The problem: Filter the material below down to the lines containing the word "with".

[[ Supplied entries, beginning ]]

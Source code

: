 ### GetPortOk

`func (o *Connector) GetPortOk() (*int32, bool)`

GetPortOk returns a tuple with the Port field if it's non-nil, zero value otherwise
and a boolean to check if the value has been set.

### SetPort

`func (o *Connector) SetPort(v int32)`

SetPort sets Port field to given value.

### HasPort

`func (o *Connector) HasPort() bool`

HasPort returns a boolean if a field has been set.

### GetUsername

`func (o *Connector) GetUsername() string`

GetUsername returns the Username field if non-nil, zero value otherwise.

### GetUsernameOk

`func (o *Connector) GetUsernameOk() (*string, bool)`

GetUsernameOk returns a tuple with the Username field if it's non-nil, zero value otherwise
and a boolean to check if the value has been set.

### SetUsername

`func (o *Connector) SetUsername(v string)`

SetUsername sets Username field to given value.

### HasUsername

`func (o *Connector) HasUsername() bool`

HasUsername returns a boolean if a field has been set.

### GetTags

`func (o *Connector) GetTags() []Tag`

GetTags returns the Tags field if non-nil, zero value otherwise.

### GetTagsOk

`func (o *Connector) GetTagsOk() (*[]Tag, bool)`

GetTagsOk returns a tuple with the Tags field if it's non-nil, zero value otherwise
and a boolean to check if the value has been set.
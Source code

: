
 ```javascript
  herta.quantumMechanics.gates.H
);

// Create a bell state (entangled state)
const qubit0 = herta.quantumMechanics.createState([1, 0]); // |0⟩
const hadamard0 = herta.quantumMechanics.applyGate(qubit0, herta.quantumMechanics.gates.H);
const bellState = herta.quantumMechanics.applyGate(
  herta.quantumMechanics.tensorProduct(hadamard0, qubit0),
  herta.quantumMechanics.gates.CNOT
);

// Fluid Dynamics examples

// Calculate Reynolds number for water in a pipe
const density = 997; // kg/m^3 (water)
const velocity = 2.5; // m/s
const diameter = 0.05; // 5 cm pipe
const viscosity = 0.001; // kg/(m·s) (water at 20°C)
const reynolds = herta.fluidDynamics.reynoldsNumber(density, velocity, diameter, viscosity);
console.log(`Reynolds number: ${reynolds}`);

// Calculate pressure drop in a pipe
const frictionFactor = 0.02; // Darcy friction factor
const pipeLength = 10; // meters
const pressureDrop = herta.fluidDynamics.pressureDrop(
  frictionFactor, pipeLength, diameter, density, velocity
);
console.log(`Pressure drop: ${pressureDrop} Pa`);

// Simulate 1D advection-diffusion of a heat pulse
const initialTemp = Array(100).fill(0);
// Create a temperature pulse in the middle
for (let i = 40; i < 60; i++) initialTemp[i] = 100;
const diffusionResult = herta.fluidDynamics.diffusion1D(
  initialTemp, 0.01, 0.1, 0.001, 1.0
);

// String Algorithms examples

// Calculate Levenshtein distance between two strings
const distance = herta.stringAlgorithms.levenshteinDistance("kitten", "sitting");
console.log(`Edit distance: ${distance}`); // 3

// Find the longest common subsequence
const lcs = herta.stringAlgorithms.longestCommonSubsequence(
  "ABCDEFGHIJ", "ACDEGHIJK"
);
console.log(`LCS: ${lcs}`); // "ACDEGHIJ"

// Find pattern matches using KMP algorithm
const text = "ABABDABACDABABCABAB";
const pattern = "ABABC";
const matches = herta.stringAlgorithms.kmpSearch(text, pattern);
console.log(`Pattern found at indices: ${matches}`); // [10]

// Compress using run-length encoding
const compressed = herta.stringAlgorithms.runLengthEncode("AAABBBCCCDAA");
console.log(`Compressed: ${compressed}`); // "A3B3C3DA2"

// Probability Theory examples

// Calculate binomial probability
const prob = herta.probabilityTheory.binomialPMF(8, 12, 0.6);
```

[[ Supplied entries, end ]]

Result of the task:
GetPortOk returns a tuple with the Port field if it's non-nil, zero value otherwise
GetUsernameOk returns a tuple with the Username field if it's non-nil, zero value otherwise
GetTagsOk returns a tuple with the Tags field if it's non-nil, zero value otherwise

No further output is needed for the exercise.